As we sat and watched the sun go down and the clouds turn red, I found, increasingly, that I couldn’t take anything seriously – not even remotely. Anything Annie said I somehow tossed back at her transformed into a stupid pun, or in a foreign accent at a jaunty pitch. I couldn’t stop, one second yelling ‘slaaay giiiirl!’ at the fiery scarlet slash of the sunset on the horizon, next thing launching into a Dracula impression which I could not bring myself to cease for a full five minutes.

Sunsets make you think meaningful thoughts. The ocean makes you think meaningful thoughts. And we did speak of meaningful things – but only briefly, because the mudslide of goof thrust upon me by the shrooms wasn’t letting up.

“You really beat yourself up too much. I think you carry a lot of guilt with you, dude,” said Annie, as we sipped our beers and watched a dozen black crabs scuttle over the rocks below.

“I know I do,” I replied, with a sigh. And then the shrooms spiked unexpectedly and wrestled the helm from me, and with an opulent Matt Berry-esque boom, I lifted my legs and shook them at the ocean like a Muppet. “I’m rrrrrriddled with it!!!!!”

Annie launched and groaned, horrified by the monster she’d created.

*****

Back in the city we ate dinner at a cosy seafood restaurant, filled with a party of beautiful, happy and atrociously loud Spanish people. Annie encouraged me to try a few seafood dishes which I habitually avoid. She applauded me for sucking the juice out of a shrimp head. It was delicious, and I’m glad I tried it, but I don’t think it’ll ever be a go-to dish. It’s so visceral. It can’t help but picture a tiny man on my plate and I’m there pulling his arms off and snapping his legs and chonging on his neck.

We’d been intending to meet up with the girls from the previous evening, but we were both sleepy and satisfied and decided there wasn’t much point.

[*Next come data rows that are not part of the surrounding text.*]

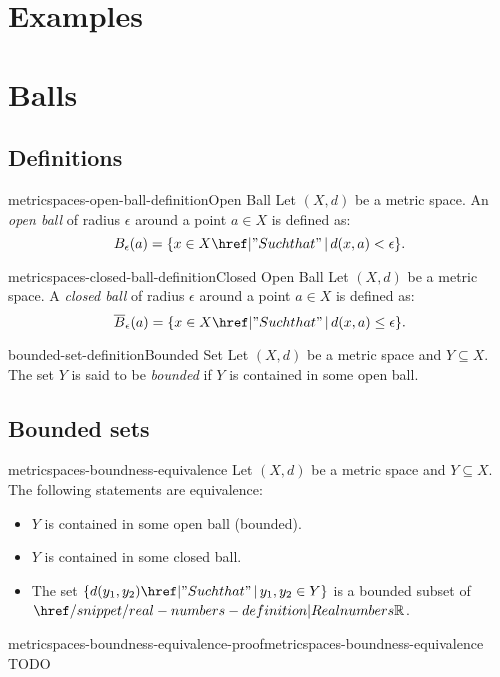 \documentclass[preview]{standalone}
\begin{document}
\section{Examples}


\section{Balls}

\subsection{Definitions}

\begin{snippetdefinition}{metricspaces-open-ball-definition}{Open Ball}
    Let \((X, d)\) be a metric space.
    An \textit{open ball} of radius \(\epsilon\) around a point
    \(a \in X\) is defined as:
    \[
        B_\epsilon(a) = \{x \in X \suchthat d(x,a) < \epsilon\}.
    \]
\end{snippetdefinition}

\begin{snippetdefinition}{metricspaces-closed-ball-definition}{Closed Open Ball}
    Let \((X, d)\) be a metric space.
    A \textit{closed ball} of radius \(\epsilon\) around a point
    \(a \in X\) is defined as:
    \[
        \overline{B}_\epsilon(a) = \{x \in X \suchthat d(x,a) \leq \epsilon\}.
    \]
\end{snippetdefinition}

\begin{snippetdefinition}{bounded-set-definition}{Bounded Set}
    Let \((X, d)\) be a metric space and \(Y \subseteq X\).
    The set \(Y\) is said to be \textit{bounded} if \(Y\)
    is contained in some open ball.
\end{snippetdefinition}

\subsection{Bounded sets}

\begin{snippetlemma}{metricspaces-boundness-equivalence}{}
    Let \((X, d)\) be a metric space and \(Y \subseteq X\).
    The following statements are equivalence:
    \begin{itemize}
        \item \(Y\) is contained in some open ball (bounded).
        \item \(Y\) is contained in some closed ball.
        \item The set \(\{d(y_1,y_2) \suchthat y_1, y_2 \in Y\}\)
            is a bounded subset of \(\realnumbers\).
    \end{itemize}
\end{snippetlemma}

\begin{snippetproof}{metricspaces-boundness-equivalence-proof}{metricspaces-boundness-equivalence}{}
    TODO
\end{snippetproof}
\end{document}
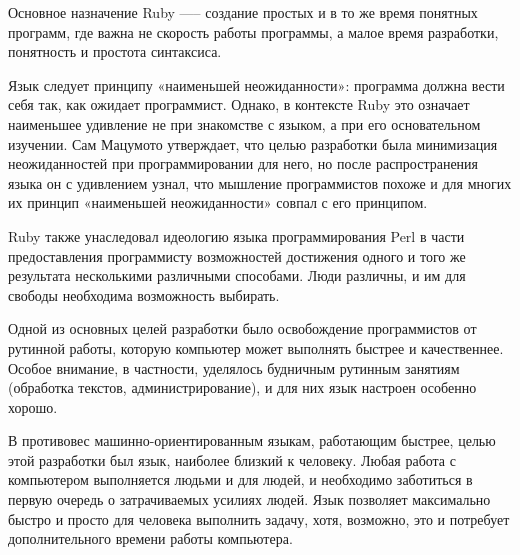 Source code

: Основное назначение Ruby —-- создание простых и в то же время понятных программ, где важна не скорость работы программы, а малое время разработки, понятность и простота синтаксиса.

Язык следует принципу «наименьшей неожиданности»: программа должна вести себя так, как ожидает программист. Однако, в контексте Ruby это означает наименьшее удивление не при знакомстве с языком, а при его основательном изучении. Сам Мацумото утверждает, что целью разработки была минимизация неожиданностей при программировании для него, но после распространения языка он с удивлением узнал, что мышление программистов похоже и для многих их принцип «наименьшей неожиданности» совпал с его принципом.

Ruby также унаследовал идеологию языка программирования Perl в части предоставления программисту возможностей достижения одного и того же результата несколькими различными способами. Люди различны, и им для свободы необходима возможность выбирать.

Одной из основных целей разработки было освобождение программистов от рутинной работы, которую компьютер может выполнять быстрее и качественнее. Особое внимание, в частности, уделялось будничным рутинным занятиям (обработка текстов, администрирование), и для них язык настроен особенно хорошо.

В противовес машинно-ориентированным языкам, работающим быстрее, целью этой разработки был язык, наиболее близкий к человеку. Любая работа с компьютером выполняется людьми и для людей, и необходимо заботиться в первую очередь о затрачиваемых усилиях людей. Язык позволяет максимально быстро и просто для человека выполнить задачу, хотя, возможно, это и потребует дополнительного времени работы компьютера.

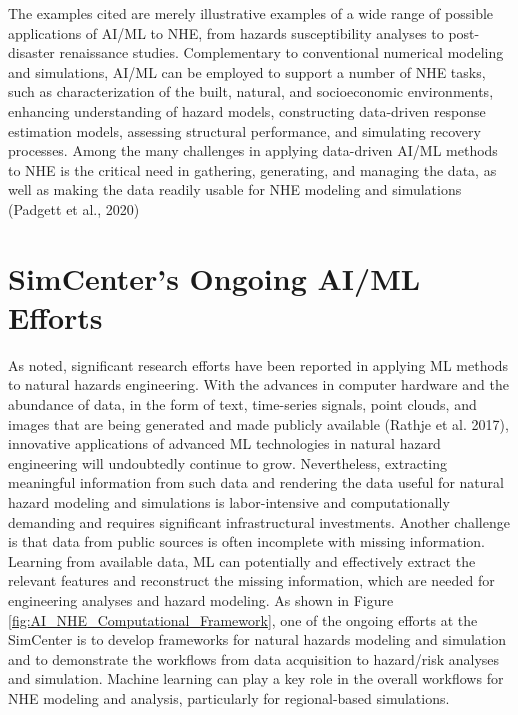 The examples cited are merely illustrative examples of a wide range of possible applications of AI/ML to NHE, from hazards susceptibility analyses to post-disaster renaissance studies. Complementary to conventional numerical modeling and simulations, AI/ML can be employed to support a number of NHE tasks, such as characterization of the built, natural, and socioeconomic environments, enhancing understanding of hazard models, constructing data-driven response estimation models, assessing structural performance, and simulating recovery processes. Among the many challenges in applying data-driven AI/ML methods to NHE is the critical need in gathering, generating, and managing the data, as well as making the data readily usable for NHE modeling and simulations (Padgett et al., 2020)

\section{SimCenter's Ongoing AI/ML Efforts}
\label{sec:ai_simcenter}

As noted, significant research efforts have been reported in applying ML methods to natural hazards engineering. With the advances in computer hardware and the abundance of data, in the form of text, time-series signals, point clouds, and images that are being generated and made publicly available (Rathje et al. 2017), innovative applications of advanced ML technologies in natural hazard engineering will undoubtedly continue to grow. Nevertheless, extracting meaningful information from such data and rendering the data useful for natural hazard modeling and simulations is labor-intensive and computationally demanding and requires significant infrastructural investments. Another challenge is that data from public sources is often incomplete with missing information. Learning from available data, ML can potentially and effectively extract the relevant features and reconstruct the missing information, which are needed for engineering analyses and hazard modeling. As shown in Figure \ref{fig:AI_NHE_Computational_Framework}, one of the ongoing efforts at the SimCenter is to develop frameworks for natural hazards modeling and simulation and to demonstrate the workflows from data acquisition to hazard/risk analyses and simulation. Machine learning can play a key role in the overall workflows for NHE modeling and analysis, particularly for regional-based simulations. 

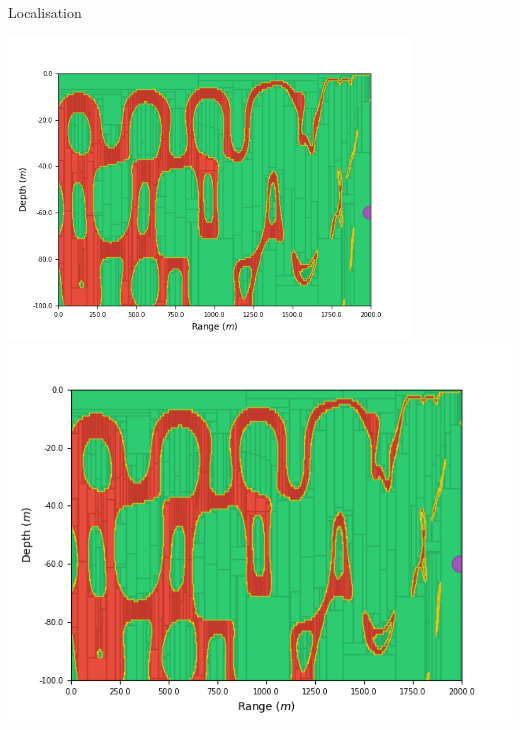 \documentclass[9pt, xcolor={usenames, dvipsnames}]{beamer}
\begin{document}
\begin{frame}{Localisation}
\begin{minipage}[t][0.1\textheight][t]{\textwidth}
\begin{minipage}[t][\textheight][t]{0.325\textwidth}
\begin{overprint}
							\end{overprint}
						\end{minipage}
						\hfill
						\begin{minipage}[t][\textheight][t]{0.325\textwidth}
							\begin{overprint}
								\centering\includegraphics[width=0.8\textwidth]{images/localisation/Hydrophone_60_2000.png}
								\onslide<3-3>\centering\includegraphics[width=\textwidth]{images/localisation/Hydrophone_60_2000.png}
							\end{overprint}
						\end{minipage}
					\end{minipage}
					\vspace{0.5cm}
					\begin{minipage}[t][0.7\textheight][t]{0.48\textwidth}
						\begin{overprint}

\end{overprint}
\end{minipage}
\end{frame}
\end{document}
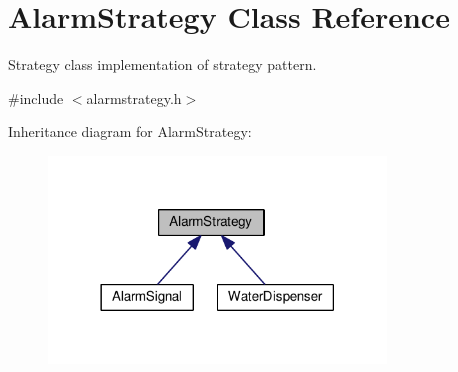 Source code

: \hypertarget{classAlarmStrategy}{}\section{Alarm\+Strategy Class Reference}
\label{classAlarmStrategy}


Strategy class implementation of strategy pattern.  




{\ttfamily \#include $<$alarmstrategy.\+h$>$}



Inheritance diagram for Alarm\+Strategy\+:\nopagebreak
\begin{figure}[H]
\begin{center}
\leavevmode
\includegraphics[width=254pt]{classAlarmStrategy__inherit__graph}
\end{center}
\end{figure}
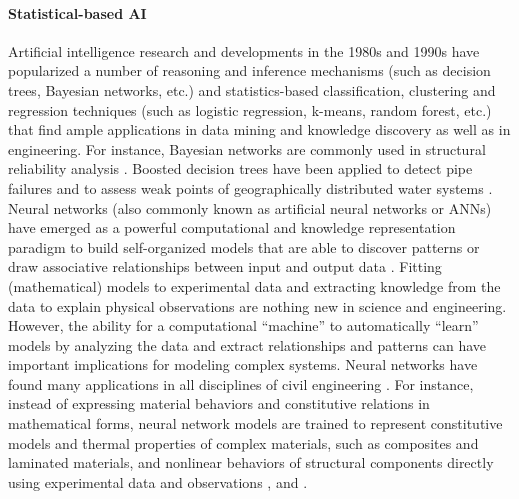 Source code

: \paragraph{Statistical-based AI} Artificial intelligence research and developments in the 1980s and 1990s have popularized a number of reasoning and inference mechanisms (such as decision trees, Bayesian networks, etc.) and statistics-based classification, clustering and regression techniques (such as logistic regression, k-means, random forest, etc.) that find ample applications in data mining and knowledge discovery as well as in engineering. For instance, Bayesian networks are commonly used in structural reliability analysis \citep{straub2010bayesian}. Boosted decision trees have been applied to detect pipe failures and to assess weak points of geographically distributed water systems \citep{winkler2018pipe,kumar2018using}. Neural networks (also commonly known as artificial neural networks or ANNs) have emerged as a powerful computational and knowledge representation paradigm to build self-organized models that are able to discover patterns or draw associative relationships between input and output data \citep{bishop1995neural}. Fitting (mathematical) models to experimental data and extracting knowledge from the data to explain physical observations are nothing new in science and engineering. However, the ability for a computational ``machine'' to automatically ``learn'' models by analyzing the data and extract relationships and patterns can have important implications for modeling complex systems. Neural networks have found many applications in all disciplines of civil engineering \citep{garrettjr1996ai,kartam1997artificial}. For instance, instead of expressing material behaviors and constitutive relations in mathematical forms, neural network models are trained to represent constitutive models and thermal properties of complex materials, such as composites and laminated materials, and nonlinear behaviors of structural components directly using experimental data and observations \citep{ghaboussi1991knowledgebased, ghaboussi1998autoprogressive},  and \citep{aquino2006self}. 
 
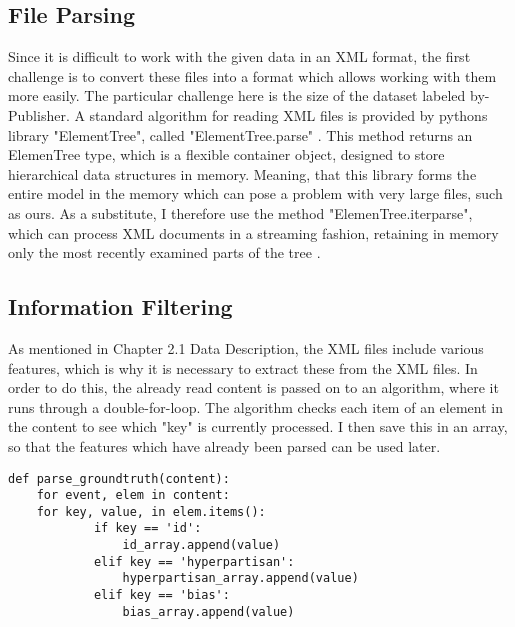 \documentclass[a4paper, 11pt,titlepage,oneside,openany]{book}
\begin{document}
\newpage
\subsection{File Parsing}
Since it is difficult to work with the given data in an XML format, the first challenge is to convert these files into a format which allows working with them more easily. The particular challenge here is the size of the dataset labeled by-Publisher. A standard algorithm for reading XML files is provided by pythons library "ElementTree", called "ElementTree.parse" \cite{parse}. This method returns an ElemenTree type, which is a flexible container object, designed to store hierarchical data structures in memory. Meaning, that this library forms the entire model in the memory which can pose a problem with very large files, such as ours. As a substitute, I therefore use the method "ElemenTree.iterparse", which can process XML documents in a streaming fashion, retaining in memory only the most recently examined parts of the tree \cite{iterparse}. 


\subsection{Information Filtering}
As mentioned in Chapter 2.1 Data Description, the XML files include various features, which is why it is necessary to extract these from the XML files. In order to do this, the already read content is passed on to an algorithm, where it runs through a double-for-loop. The algorithm checks each item of an element in the content to see which "key" is currently processed. I then save this in an array, so that the features which have already been parsed can be used later. 

\begin{lstlisting}[caption=Parse Ground-Truth File]
def parse_groundtruth(content):
    for event, elem in content:
 	for key, value, in elem.items():
            if key == 'id':
                id_array.append(value)
            elif key == 'hyperpartisan':
                hyperpartisan_array.append(value)
            elif key == 'bias':
                bias_array.append(value)
\end{lstlisting}
\newpage 
\end{document}
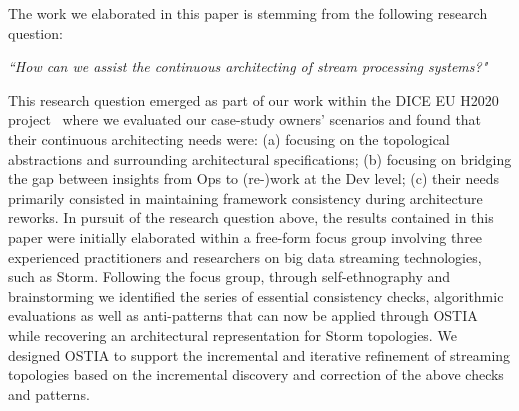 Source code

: 
The work we elaborated in this paper is stemming from the following research question:

\begin{center}
\emph{``How can we assist the continuous architecting of stream processing systems?"}
\end{center}

This research question emerged as part of our work within the DICE EU H2020 project~\cite{dice2020}
where we evaluated our case-study owners' scenarios and found that their continuous architecting needs were: (a) focusing on the topological abstractions and surrounding architectural specifications; (b) focusing on bridging the gap between insights from Ops to (re-)work at the Dev level; (c) their needs primarily consisted in maintaining framework consistency during architecture reworks.
In pursuit of the research question above, the results contained in this paper were initially elaborated within a free-form focus group \cite{focusgroup} involving three experienced practitioners and researchers on big data streaming technologies, such as Storm. Following the focus group, through self-ethnography \cite{selfeth} and brainstorming we identified the series of essential consistency checks, algorithmic evaluations as well as anti-patterns that can now be applied through OSTIA while recovering an architectural representation for Storm topologies. We designed OSTIA
to support the incremental and iterative refinement of streaming topologies based on the incremental discovery and correction of the above checks and patterns.


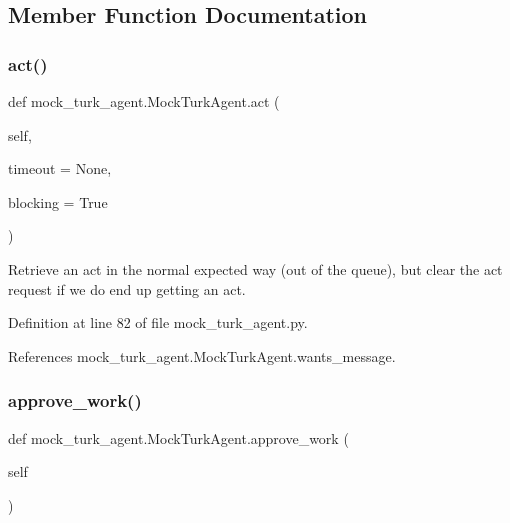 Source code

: \subsection{Member Function Documentation}
\mbox{\label{classmock__turk__agent_1_1MockTurkAgent_ab13b462e5ae6d55f19f180b3f9006acd}} 
\subsubsection{\texorpdfstring{act()}{act()}}
{\footnotesize\ttfamily def mock\+\_\+turk\+\_\+agent.\+Mock\+Turk\+Agent.\+act (\begin{DoxyParamCaption}\item[{}]{self,  }\item[{}]{timeout = {\ttfamily None},  }\item[{}]{blocking = {\ttfamily True} }\end{DoxyParamCaption})}

\begin{DoxyVerb}Retrieve an act in the normal expected way (out of the queue), but
clear the act request if we do end up getting an act.\end{DoxyVerb}
 

Definition at line 82 of file mock\+\_\+turk\+\_\+agent.\+py.



References mock\+\_\+turk\+\_\+agent.\+Mock\+Turk\+Agent.\+wants\+\_\+message.

\mbox{\label{classmock__turk__agent_1_1MockTurkAgent_acad647ecc28187f9c2ac6c0da14fcdfb}} 
\subsubsection{\texorpdfstring{approve\+\_\+work()}{approve\_work()}}
{\footnotesize\ttfamily def mock\+\_\+turk\+\_\+agent.\+Mock\+Turk\+Agent.\+approve\+\_\+work (\begin{DoxyParamCaption}\item[{}]{self }\end{DoxyParamCaption})}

It’d been a pleasant and busy day. Annie had a Hinge date lined up for the late evening, but she let that slide too. She said she was too tired and couldn’t be bothered, but part of me wondered whether it wasn’t on my behalf. I felt a little guilty – I wanted her to have fun – but I felt grateful we got to spend more time together.

We sat in a park on the way home, empty in the warm night, and we talked a while. I talked about the past – I always talk about the past – and after a while we ended up talking about Berlin. Annie told a horrendous story that made me laugh.

“I mean, who wants to walk into a bathroom and find somebody else’s shit-soaked butt hose?”

Shit-soaked butt hose. Nobody has a way with words quite like my mate.